English letter writer (1733–1807)

Harriett or Harriet Hesketh or Harriett Cowper (1733 – 5 January 1807) was an English letter writer, known for her long correspondence with William Cowper, which was the basis for his biography.

==Life==
Harriett Cowper was baptised in Hertingfordbury, Herefordshire on 12 July 1733. She was one of three daughters of Ashley Cowper, clerk of parliament.

Harriett married Thomas Hesketh (1726–1778) of Rufford Hall in Lancashire circa 1754. Sir Thomas died in 1778, leaving his wife well-provided.

She was a cousin of the poet William Cowper who had an unhappy romance with her sister Theodora. William was a frequent visitor at Southampton Row, where Harriett lived as a child, and they had a long correspondence. There was a 19-year gap in their letters, beginning in 1766, during which it was Harriett's insistence they did not communicate. Harriett eventually broke the silence with a letter of congratulation to Cowper when his second book of poetry was published. Harriett supported Cowper financially, and moved into his house and nursed him in his final years of illness. The correspondence between Cowper and Harriett was the basis for Cowper's biography.
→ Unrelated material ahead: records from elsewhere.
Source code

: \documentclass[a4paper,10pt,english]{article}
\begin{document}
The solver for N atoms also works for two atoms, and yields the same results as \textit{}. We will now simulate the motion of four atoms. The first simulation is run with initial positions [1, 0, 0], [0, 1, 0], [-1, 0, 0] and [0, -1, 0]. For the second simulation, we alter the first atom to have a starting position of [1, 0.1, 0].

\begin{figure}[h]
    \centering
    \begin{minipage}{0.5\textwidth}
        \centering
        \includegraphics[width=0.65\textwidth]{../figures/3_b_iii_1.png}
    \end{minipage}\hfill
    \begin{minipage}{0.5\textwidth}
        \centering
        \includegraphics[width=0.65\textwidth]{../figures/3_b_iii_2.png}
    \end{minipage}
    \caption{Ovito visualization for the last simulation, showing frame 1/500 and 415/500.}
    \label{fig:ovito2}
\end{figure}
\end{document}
After Cowper's death in 1800, Hesketh corresponded for the rest of her life with his cousin Dr John Johnson, with whom he had spent his final years.

Hesketh had several years of declining health towards the end of her life, and spent her time in Weymouth, Bath and Bristol. She died in Clifton in Bristol in 1807. She had no children, and was buried in Bristol Cathedral.